**Task brief:**
Check each line of the data, and copy those where "variety" appears.
^^^^
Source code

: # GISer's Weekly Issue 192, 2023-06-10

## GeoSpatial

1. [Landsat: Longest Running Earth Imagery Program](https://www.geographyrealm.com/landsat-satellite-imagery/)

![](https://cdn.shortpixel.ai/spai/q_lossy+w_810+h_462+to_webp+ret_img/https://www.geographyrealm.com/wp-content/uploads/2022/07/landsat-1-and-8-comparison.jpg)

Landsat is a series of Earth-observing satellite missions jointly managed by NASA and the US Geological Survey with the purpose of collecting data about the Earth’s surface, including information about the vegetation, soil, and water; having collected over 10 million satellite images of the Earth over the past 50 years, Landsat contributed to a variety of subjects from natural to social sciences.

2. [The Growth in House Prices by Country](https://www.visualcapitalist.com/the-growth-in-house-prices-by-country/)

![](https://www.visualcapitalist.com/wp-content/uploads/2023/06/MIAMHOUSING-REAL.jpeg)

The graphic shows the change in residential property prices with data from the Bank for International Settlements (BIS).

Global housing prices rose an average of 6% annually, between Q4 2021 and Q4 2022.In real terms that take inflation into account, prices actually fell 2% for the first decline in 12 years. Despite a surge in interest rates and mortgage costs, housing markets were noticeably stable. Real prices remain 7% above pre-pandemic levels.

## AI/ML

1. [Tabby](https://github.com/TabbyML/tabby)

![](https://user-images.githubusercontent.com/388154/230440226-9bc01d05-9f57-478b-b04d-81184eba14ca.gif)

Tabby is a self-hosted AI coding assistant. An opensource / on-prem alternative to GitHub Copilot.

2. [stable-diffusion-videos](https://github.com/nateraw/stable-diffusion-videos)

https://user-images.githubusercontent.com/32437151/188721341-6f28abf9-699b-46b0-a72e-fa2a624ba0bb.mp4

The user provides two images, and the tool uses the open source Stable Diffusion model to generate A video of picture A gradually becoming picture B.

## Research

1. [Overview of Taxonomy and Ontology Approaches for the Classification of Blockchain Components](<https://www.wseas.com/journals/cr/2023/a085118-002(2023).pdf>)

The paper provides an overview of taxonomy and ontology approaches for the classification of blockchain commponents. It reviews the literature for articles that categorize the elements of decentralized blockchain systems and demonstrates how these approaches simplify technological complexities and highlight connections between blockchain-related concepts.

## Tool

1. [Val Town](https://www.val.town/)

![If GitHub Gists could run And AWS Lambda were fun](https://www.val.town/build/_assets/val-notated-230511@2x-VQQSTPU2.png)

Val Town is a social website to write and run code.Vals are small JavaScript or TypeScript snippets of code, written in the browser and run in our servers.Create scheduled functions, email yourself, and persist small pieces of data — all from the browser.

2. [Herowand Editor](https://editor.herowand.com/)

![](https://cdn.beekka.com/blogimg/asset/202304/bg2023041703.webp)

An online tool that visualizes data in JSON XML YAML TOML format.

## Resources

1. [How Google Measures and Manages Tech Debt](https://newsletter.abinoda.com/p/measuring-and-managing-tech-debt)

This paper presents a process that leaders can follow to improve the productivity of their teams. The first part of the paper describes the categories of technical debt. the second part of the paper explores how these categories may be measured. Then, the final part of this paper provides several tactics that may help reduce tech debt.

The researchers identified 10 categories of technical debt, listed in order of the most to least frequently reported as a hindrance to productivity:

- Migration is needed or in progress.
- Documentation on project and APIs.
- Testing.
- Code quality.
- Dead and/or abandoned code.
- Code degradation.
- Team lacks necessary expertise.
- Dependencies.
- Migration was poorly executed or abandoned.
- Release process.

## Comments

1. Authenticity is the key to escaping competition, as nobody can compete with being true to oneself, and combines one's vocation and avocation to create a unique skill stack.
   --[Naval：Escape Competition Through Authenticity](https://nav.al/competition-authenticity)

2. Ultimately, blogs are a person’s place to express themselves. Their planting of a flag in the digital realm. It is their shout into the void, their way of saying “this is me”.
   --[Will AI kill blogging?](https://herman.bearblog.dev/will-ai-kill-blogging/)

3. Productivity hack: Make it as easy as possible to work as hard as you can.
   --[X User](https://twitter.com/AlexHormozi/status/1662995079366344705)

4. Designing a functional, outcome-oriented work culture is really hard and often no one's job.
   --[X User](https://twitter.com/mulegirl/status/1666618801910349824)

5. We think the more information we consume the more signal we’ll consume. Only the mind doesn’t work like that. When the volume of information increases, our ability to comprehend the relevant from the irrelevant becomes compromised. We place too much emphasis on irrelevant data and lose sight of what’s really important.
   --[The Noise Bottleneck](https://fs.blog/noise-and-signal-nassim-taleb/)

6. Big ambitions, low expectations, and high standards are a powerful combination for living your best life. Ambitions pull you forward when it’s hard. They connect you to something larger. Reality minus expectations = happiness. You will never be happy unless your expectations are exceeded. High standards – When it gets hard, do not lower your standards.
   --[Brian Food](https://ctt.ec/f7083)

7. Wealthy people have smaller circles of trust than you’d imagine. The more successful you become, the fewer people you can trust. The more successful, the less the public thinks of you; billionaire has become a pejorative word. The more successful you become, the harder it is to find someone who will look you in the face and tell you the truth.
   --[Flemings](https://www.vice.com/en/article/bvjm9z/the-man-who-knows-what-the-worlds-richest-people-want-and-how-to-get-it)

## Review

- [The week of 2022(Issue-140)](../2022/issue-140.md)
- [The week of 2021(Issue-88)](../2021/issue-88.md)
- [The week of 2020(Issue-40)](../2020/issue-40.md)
^^^^
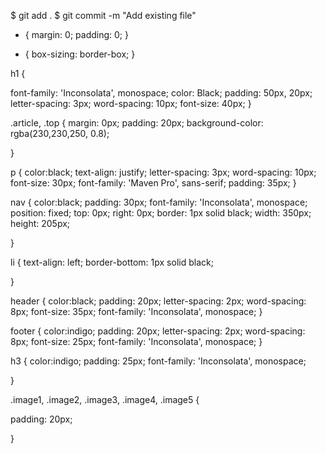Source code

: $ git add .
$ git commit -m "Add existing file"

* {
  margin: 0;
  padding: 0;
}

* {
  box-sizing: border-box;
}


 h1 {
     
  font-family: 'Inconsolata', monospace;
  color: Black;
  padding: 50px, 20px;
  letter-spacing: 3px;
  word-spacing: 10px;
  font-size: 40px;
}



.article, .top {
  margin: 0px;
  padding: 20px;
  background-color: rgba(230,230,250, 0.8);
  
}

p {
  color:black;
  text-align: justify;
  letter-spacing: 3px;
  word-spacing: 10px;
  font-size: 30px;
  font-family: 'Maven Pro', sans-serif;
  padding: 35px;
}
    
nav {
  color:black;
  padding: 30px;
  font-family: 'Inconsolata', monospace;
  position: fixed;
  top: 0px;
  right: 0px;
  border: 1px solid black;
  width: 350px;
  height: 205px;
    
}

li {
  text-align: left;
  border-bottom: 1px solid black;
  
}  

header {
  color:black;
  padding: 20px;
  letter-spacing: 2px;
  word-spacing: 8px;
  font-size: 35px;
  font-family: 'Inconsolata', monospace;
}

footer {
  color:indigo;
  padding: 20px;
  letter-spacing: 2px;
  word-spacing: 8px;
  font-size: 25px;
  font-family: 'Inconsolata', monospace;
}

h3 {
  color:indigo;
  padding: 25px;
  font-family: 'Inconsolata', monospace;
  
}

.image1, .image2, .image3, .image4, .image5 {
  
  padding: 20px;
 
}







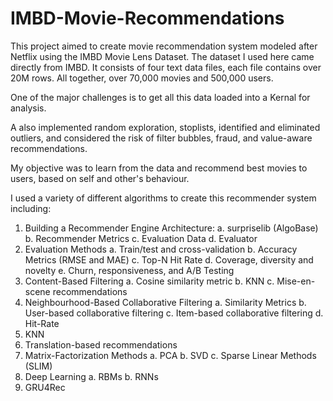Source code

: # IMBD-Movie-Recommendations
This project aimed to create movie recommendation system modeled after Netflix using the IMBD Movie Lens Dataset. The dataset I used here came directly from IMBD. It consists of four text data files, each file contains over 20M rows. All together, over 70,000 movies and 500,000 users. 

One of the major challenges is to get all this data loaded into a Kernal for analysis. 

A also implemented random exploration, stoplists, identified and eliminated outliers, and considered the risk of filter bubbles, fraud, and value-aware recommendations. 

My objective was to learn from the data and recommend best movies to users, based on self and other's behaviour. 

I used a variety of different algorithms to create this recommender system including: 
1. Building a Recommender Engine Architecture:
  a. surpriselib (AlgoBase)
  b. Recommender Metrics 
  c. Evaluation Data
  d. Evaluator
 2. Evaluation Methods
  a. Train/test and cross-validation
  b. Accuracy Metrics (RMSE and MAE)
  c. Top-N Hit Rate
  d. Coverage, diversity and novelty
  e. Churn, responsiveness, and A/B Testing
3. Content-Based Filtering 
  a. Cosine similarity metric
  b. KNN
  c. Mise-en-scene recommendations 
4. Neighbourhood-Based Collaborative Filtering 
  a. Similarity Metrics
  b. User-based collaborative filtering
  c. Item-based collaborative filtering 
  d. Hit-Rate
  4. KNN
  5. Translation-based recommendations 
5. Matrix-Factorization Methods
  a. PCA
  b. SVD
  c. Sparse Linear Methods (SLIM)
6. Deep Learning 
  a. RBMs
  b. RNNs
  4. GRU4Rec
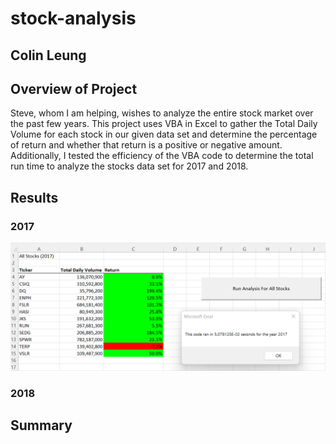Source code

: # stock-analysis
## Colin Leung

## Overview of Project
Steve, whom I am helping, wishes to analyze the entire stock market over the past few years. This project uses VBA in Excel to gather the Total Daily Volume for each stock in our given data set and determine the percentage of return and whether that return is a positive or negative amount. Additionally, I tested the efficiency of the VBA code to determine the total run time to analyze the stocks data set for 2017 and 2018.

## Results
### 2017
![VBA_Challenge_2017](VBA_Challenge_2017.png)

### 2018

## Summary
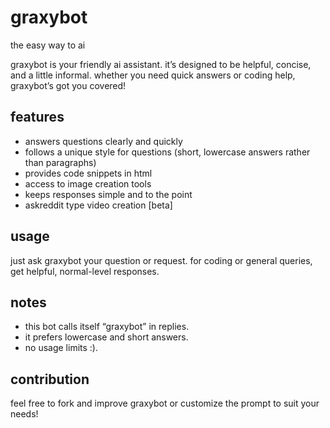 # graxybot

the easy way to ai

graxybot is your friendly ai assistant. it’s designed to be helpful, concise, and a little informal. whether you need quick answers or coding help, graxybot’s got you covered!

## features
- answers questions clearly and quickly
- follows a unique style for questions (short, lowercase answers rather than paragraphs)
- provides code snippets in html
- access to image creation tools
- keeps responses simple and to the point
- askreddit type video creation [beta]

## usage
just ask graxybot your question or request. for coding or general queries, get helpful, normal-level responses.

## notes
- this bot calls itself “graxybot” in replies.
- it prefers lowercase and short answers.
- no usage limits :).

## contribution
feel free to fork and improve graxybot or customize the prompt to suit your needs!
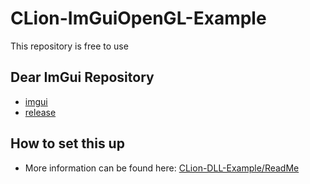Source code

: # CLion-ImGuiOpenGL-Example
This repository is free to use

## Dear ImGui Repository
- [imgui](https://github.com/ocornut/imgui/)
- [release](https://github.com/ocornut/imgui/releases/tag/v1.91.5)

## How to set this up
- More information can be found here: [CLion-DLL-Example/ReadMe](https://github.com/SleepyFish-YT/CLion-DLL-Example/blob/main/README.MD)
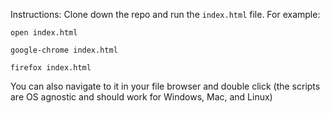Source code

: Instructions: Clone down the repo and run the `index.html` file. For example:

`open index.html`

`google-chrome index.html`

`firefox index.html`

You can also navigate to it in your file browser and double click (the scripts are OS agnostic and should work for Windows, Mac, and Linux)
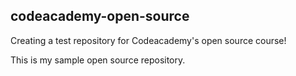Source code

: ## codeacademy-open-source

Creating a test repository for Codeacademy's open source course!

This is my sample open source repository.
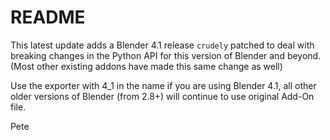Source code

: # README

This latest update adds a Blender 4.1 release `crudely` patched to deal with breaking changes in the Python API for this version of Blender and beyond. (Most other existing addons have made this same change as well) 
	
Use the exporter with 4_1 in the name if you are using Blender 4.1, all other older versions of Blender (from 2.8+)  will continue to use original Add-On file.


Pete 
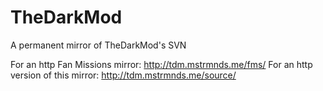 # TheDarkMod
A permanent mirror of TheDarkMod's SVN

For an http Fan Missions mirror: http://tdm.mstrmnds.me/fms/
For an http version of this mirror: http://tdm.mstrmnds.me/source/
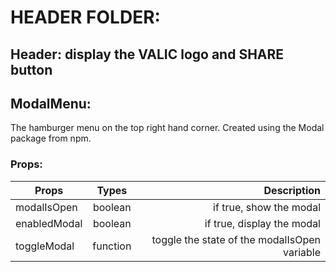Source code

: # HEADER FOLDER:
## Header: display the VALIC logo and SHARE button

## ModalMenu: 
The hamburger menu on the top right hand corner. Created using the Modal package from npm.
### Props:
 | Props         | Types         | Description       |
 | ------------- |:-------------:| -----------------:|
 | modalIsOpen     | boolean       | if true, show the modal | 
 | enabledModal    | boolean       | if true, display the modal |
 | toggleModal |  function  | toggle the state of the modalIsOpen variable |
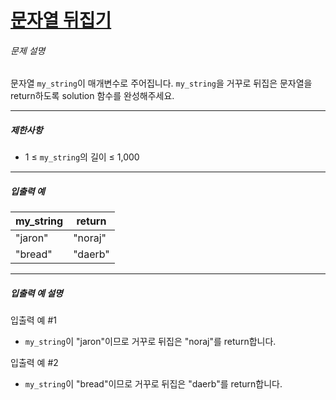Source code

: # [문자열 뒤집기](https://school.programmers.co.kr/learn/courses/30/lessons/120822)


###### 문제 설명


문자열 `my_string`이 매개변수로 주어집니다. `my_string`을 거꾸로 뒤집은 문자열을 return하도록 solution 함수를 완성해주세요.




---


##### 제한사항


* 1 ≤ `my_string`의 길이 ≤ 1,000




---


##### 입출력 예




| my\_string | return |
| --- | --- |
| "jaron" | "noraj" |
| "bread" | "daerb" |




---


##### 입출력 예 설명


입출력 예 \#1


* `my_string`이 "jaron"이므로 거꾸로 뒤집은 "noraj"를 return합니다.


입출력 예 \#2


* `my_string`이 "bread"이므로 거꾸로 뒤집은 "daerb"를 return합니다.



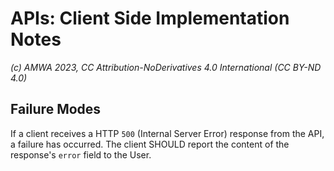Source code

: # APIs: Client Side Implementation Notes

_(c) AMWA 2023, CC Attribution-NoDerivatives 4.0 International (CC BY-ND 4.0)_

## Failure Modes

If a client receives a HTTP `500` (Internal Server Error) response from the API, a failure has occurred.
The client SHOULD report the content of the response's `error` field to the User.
^^^^
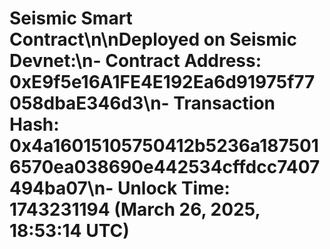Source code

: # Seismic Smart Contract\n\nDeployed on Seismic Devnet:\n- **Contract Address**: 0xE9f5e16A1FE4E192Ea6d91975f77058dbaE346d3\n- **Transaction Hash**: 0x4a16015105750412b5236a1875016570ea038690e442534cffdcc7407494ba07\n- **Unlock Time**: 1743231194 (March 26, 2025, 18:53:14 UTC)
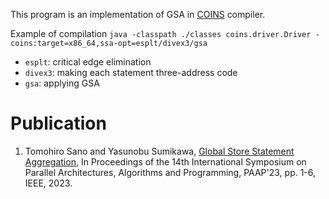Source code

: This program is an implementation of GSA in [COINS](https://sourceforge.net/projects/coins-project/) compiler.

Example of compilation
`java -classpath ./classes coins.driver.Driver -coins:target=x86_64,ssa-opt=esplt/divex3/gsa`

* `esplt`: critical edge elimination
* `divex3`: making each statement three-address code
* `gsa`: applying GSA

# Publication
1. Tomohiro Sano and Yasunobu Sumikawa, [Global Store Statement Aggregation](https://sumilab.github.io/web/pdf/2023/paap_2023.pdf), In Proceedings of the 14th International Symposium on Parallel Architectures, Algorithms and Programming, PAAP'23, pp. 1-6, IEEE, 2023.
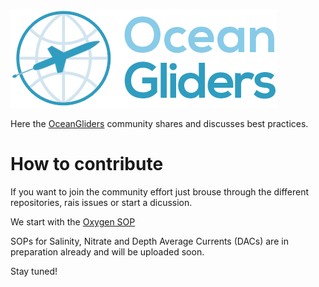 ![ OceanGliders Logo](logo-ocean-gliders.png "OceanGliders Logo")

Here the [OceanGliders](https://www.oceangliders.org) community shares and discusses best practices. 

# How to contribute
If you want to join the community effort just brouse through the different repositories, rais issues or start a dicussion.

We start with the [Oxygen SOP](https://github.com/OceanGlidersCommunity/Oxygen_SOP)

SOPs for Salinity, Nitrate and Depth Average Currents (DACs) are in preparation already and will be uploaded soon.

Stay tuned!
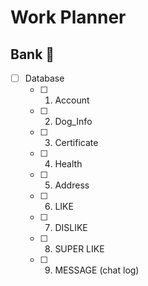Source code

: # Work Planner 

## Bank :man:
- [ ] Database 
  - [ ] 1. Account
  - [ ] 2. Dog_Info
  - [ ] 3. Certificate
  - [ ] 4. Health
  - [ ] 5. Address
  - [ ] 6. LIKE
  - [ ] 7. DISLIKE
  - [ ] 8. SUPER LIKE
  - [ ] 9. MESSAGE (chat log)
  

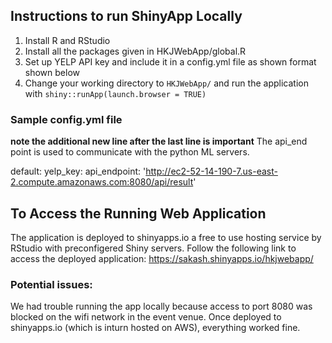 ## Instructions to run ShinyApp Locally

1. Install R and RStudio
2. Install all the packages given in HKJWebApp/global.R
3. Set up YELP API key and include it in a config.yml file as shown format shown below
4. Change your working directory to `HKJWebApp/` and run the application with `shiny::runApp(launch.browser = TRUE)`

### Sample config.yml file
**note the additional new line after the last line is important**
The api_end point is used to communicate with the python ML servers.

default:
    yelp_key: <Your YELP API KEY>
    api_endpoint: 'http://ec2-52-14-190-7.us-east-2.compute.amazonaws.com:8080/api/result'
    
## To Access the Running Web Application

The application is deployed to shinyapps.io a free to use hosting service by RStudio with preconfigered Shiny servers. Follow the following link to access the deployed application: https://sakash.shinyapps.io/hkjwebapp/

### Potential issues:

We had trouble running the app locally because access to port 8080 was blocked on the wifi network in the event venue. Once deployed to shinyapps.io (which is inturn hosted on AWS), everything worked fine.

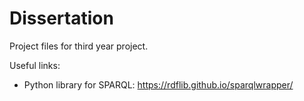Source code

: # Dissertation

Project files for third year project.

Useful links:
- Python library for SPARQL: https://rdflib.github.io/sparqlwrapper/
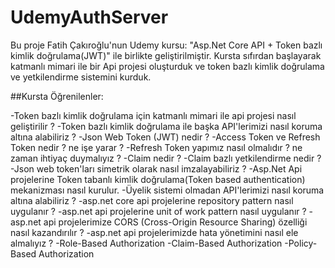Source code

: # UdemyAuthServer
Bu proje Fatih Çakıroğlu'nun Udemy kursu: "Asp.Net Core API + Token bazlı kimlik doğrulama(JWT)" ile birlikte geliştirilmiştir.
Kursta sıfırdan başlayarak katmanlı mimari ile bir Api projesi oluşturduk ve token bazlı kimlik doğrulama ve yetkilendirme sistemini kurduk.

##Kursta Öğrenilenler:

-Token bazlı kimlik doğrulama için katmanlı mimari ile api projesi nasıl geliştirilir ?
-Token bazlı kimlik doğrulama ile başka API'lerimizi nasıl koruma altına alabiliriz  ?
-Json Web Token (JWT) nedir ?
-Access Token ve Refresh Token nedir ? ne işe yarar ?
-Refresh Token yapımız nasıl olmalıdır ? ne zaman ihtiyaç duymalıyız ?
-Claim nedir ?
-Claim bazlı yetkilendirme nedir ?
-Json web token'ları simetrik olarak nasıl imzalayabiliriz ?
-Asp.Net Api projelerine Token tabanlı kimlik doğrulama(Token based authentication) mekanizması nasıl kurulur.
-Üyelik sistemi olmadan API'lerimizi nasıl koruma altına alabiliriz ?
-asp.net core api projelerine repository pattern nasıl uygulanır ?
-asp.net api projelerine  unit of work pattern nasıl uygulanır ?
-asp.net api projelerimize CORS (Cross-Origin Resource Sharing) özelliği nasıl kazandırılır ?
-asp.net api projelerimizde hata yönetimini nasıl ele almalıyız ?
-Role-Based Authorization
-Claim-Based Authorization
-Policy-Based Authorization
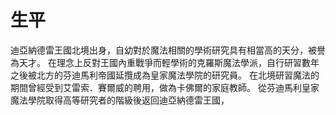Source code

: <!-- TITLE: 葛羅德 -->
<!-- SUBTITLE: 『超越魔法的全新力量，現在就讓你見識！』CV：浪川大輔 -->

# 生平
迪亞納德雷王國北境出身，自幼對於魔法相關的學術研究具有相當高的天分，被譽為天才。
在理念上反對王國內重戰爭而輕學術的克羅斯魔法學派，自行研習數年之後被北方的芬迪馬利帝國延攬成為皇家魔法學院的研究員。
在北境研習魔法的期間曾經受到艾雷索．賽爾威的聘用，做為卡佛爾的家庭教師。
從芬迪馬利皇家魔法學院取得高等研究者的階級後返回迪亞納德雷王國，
^^^^
**Your response:**
Landsat is a series of Earth-observing satellite missions jointly managed by NASA and the US Geological Survey with the purpose of collecting data about the Earth’s surface, including information about the vegetation, soil, and water; having collected over 10 million satellite images of the Earth over the past 50 years, Landsat contributed to a variety of subjects from natural to social sciences.
I used a variety of different algorithms to create this recommender system including: 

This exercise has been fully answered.